Gila Valley Central
By David Bell
U.S. Sen. Kyrsten Sinema, D-Ariz., flew into Ponderosa Aviation at the Safford Airport on Tuesday, to conduct a round-table meeting about what this part of the state needs.
“My number one goal for today was to hear from community leaders in Graham and Greenlee counties about what their infrastructure needs are,” Sinema said. “One of the things we’ve experienced, in the time I’ve served in the Senate, is that big cities tend to get a lot of access and a lot of attention from the federal government, but smaller and more rural communities have a harder time breaking through. My goal is to ensure that every single dollar that Arizona is eligible for in the new infrastructure law is accessed by rural Arizona.”
The big issues for most around the table were water and roads and Sinema offered two suggestions — first was to work together on a regional basis as much as possible, and to use her office to help with the process of applying for federal funding, since few rural communities have staff with expertise in the federal grant process.

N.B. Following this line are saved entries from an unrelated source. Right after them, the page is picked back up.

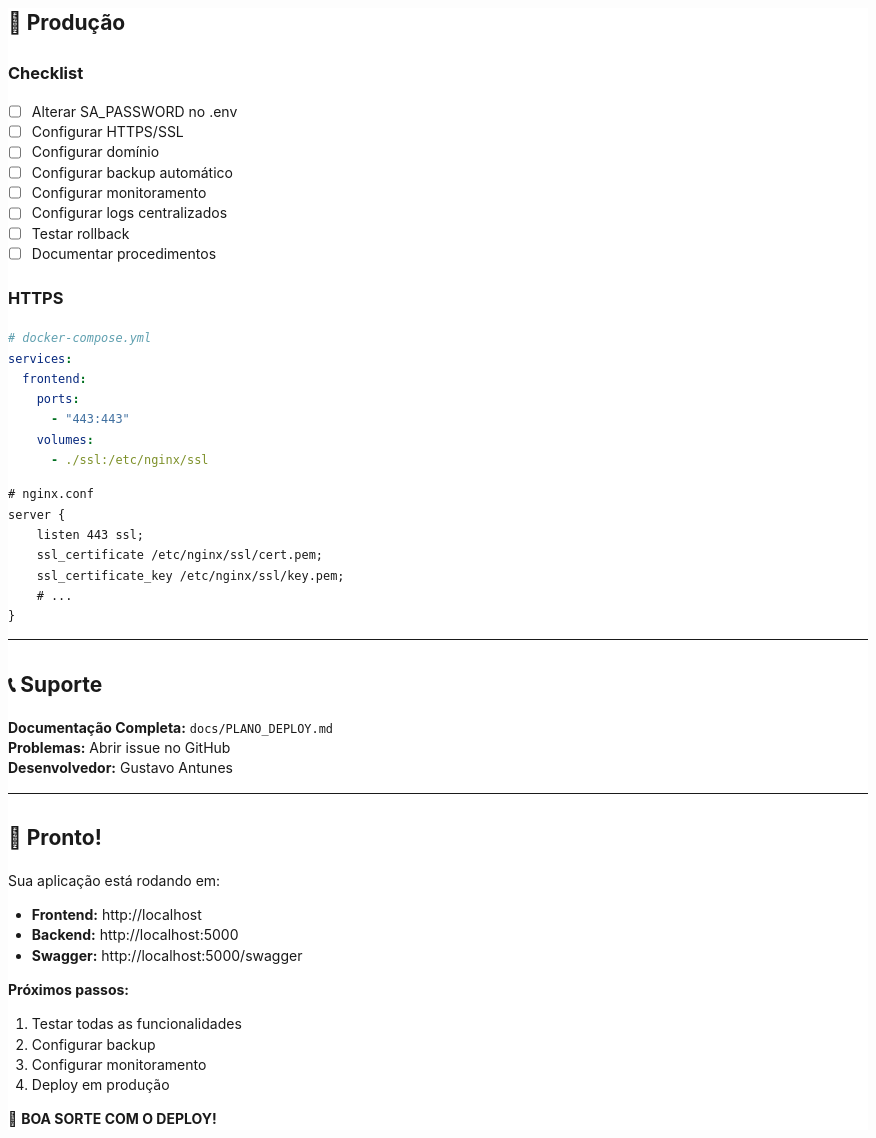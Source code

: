 
## 🎯 Produção

### Checklist

- [ ] Alterar SA_PASSWORD no .env
- [ ] Configurar HTTPS/SSL
- [ ] Configurar domínio
- [ ] Configurar backup automático
- [ ] Configurar monitoramento
- [ ] Configurar logs centralizados
- [ ] Testar rollback
- [ ] Documentar procedimentos

### HTTPS

```yaml
# docker-compose.yml
services:
  frontend:
    ports:
      - "443:443"
    volumes:
      - ./ssl:/etc/nginx/ssl
```

```nginx
# nginx.conf
server {
    listen 443 ssl;
    ssl_certificate /etc/nginx/ssl/cert.pem;
    ssl_certificate_key /etc/nginx/ssl/key.pem;
    # ...
}
```

---

## 📞 Suporte

**Documentação Completa:** `docs/PLANO_DEPLOY.md`  
**Problemas:** Abrir issue no GitHub  
**Desenvolvedor:** Gustavo Antunes

---

## 🎉 Pronto!

Sua aplicação está rodando em:
- **Frontend:** http://localhost
- **Backend:** http://localhost:5000
- **Swagger:** http://localhost:5000/swagger

**Próximos passos:**
1. Testar todas as funcionalidades
2. Configurar backup
3. Configurar monitoramento
4. Deploy em produção

🚀 **BOA SORTE COM O DEPLOY!**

She also mentioned an additional $4 billion coming to the seven Western basin states that she said would be best utilized by the states working together to find a way to conserve 2- to 4-billion-acre-feet of water. To that end, she suggested a combination of short-term conservation goals and strategizing on long-term solutions to declining water sources during the ongoing drought.
As she entered the meeting with local leaders, U.S. Sen. Kyrsten Sinema is greeted by Eastern Arizona College President Todd Haynie. Looking on are, from left, Graham County Supervisors Paul David and John Howard, EAC’s Keith Alexander, Graham County Supervisor Danny Smith and Greenlee County Supervisor Richard Lunt. – David Bell Photo/Gila Valley Central
There was also discussion about keeping higher education costs low, with EAC President Todd Haynie suggesting that, instead of forgiving student loans, the Pell Grant program be expanded, which would help more low- to moderate-income students.

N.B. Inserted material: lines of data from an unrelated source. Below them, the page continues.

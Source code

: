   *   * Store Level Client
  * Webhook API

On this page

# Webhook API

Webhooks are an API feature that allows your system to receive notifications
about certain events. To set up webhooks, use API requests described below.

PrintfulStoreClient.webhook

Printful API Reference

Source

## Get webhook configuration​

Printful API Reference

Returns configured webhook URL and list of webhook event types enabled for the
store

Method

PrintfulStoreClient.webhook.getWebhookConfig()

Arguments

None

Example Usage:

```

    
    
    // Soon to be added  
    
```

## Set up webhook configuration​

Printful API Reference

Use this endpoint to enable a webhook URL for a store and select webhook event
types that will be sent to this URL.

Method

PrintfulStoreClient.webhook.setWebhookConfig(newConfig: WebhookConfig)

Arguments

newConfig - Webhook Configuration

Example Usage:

Graham County Supervisor Danny Smith asked for Sinema’s help in getting the San Carlos Apace Tribe to the negotiating table in order to find a solution to the ongoing battle over Gila River water, while Clifton Mayor Luis Montoya talked about his town’s inability to pay to replace the crumbling wastewater system.
“The number one thing I hear in rural Arizona is their wastewater treatment and sewage,” Sinema said. “In almost all of rural Arizona these are antiquated systems that are in desperate need of repair, and I want to make sure that we’re helping them get access to the dollars they need to upgrade their systems.”
Participating in Tuesday’s hour-long meeting were Graham County Supervisors Smith, Paul David and John Howard; Greenlee County Supervisor Richard Lunt; Safford City Councilman Mike Andazola; Safford City Manager John Cassella; Pima Town Manager Vernon Batty; Eastern Arizona College’s Haynie; Clifton’s Montoya; Ponderosa Aviation owner Dr. Rex Bryce; and Brittany Hernandez from the Graham County Chamber of Commerce.